If any of you know what an authentic macaron really looks like, then I'm sure you're wondering what in the heck happened to mine. These cookies were actually what I was most excited about making for my 12 day Christmas series, but to my dismay, these are what I ended up with. I did give it my best shot though, twice actually. And though I would normally not post something so disappointing, I had to post something for day number 9. They actually tasted pretty good, they just didn't have that crisp, crunchy, airy, ethereal texture that the outside meringue cookie is supposed to have.
I honestly don't know where I went wrong. I followed the recipe to a "tee", and even paid special attention to François Payard's (pastry genius) words of wisdom for steps to success: making a smooth macaronade (the powdered sugar and almond flour base), a fluffy meringue, being attentive during baking, and having plenty of filling. Alas, my first attempt at making macarons was less than perfect, which if you know me at all, you would know that anything besides perfection is not often accepted. But what am I to do? That's the beauty about cooking though I guess; there is always room to grow. So consider this one recipe not yet accomplished, because one day, sooner or later, I'll get it right. Trust me. But in the mean time, I'm accepting any helpful tips or hints anyone could pass my way. At least the pictures are pretty.
Recipe Courtesy of Food and Wine Magazine, December 2009
1 cup confectioners' sugar
1 cup almond flour (finely ground blanched almonds, available in supermarkets)

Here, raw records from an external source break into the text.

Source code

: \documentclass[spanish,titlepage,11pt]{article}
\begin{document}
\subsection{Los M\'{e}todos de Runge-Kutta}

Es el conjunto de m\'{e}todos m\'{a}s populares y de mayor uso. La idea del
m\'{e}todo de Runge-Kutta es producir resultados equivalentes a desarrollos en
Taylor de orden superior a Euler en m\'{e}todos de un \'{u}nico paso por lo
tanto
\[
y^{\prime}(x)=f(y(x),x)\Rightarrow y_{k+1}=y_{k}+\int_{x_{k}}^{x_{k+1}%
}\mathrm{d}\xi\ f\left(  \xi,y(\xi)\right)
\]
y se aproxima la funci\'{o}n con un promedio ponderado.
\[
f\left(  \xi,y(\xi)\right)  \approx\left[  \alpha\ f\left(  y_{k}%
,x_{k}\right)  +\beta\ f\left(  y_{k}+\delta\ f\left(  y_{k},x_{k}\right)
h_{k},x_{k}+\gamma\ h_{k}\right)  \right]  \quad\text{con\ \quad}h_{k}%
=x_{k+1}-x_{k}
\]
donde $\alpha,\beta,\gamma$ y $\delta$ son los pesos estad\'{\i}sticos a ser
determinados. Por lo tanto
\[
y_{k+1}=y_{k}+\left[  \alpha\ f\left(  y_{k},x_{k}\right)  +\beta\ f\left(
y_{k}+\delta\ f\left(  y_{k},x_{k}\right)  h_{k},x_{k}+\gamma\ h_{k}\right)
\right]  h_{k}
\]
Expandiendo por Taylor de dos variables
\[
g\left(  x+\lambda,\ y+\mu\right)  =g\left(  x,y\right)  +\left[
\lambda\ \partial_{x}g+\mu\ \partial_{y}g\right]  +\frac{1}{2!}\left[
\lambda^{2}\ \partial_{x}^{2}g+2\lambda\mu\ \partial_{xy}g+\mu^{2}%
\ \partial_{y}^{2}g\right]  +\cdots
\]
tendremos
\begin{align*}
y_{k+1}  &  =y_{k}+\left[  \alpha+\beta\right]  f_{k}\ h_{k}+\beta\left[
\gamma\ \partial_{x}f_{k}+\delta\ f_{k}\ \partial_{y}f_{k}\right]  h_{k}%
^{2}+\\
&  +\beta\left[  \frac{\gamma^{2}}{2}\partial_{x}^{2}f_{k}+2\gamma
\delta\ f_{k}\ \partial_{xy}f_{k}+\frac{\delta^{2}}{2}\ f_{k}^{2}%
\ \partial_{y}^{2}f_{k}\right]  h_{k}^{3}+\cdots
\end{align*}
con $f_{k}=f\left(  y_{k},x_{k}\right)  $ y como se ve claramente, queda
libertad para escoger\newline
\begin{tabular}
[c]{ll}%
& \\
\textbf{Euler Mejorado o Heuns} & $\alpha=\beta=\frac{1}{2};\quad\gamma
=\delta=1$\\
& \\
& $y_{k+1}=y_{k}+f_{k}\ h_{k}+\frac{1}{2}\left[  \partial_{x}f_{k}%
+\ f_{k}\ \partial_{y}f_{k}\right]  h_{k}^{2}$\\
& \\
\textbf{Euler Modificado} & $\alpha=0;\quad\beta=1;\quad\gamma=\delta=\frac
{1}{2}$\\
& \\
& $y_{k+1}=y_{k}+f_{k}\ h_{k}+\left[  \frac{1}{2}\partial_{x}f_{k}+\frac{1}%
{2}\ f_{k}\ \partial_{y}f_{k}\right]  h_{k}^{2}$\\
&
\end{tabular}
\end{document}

3 large egg whites, at room temperature
1/2 cup granulated sugar
2 tablespoons water
2 or 3 drops red food coloring
1/2 cup seedless raspberry jam
1. Preheat the oven to 400° and position racks in the upper and lower thirds. Line 2 baking sheets with parchment paper.
2. In a large, wide bowl, using a large rubber spatula or a handheld electric mixer, mix the confectioners' sugar and the almond flour with 1 of the egg whites until evenly moistened.
3. In a small saucepan, combine the granulated sugar with the water and bring to a boil; using a moistened pastry brush, wash down any crystals on the side of the pan. Cook over high heat until the syrup reaches 240° on a candy thermometer.
4. In another large bowl, using clean, dry beaters, beat the remaining 2 egg whites at medium-high speed until soft peaks form. With the mixer at high speed, carefully drizzle the hot sugar syrup over the whites and beat until firm and glossy. Beat in the food coloring until the meringue is bright pink.
5. Stir one-fourth of the meringue into the almond mixture. Using a rubber spatula, fold in the remaining meringue. Transfer the meringue to a pastry bag fitted with a plain 1/2-inch tip; pipe onto the prepared baking sheets in 1 1/2-inch mounds, 1 inch apart. Tap the sheets and let dry for 15 minutes.
6. Transfer the meringues to the oven and immediately turn off the heat. Bake the meringues for 5 minutes. Turn the oven on to 400° again and bake the meringues for 8 minutes, until they are puffed and the tops are firm and glossy. Transfer the baking sheets to racks and let cool completely. Peel the meringues off of the parchment paper.
7. Spoon the jam into a small pastry bag fitted with a 1/4-inch tip. Alternatively, use a resealable sturdy plastic bag and snip off a corner. Pipe the preserves onto the flat sides of half of the meringues. Top with the remaining meringues and serve.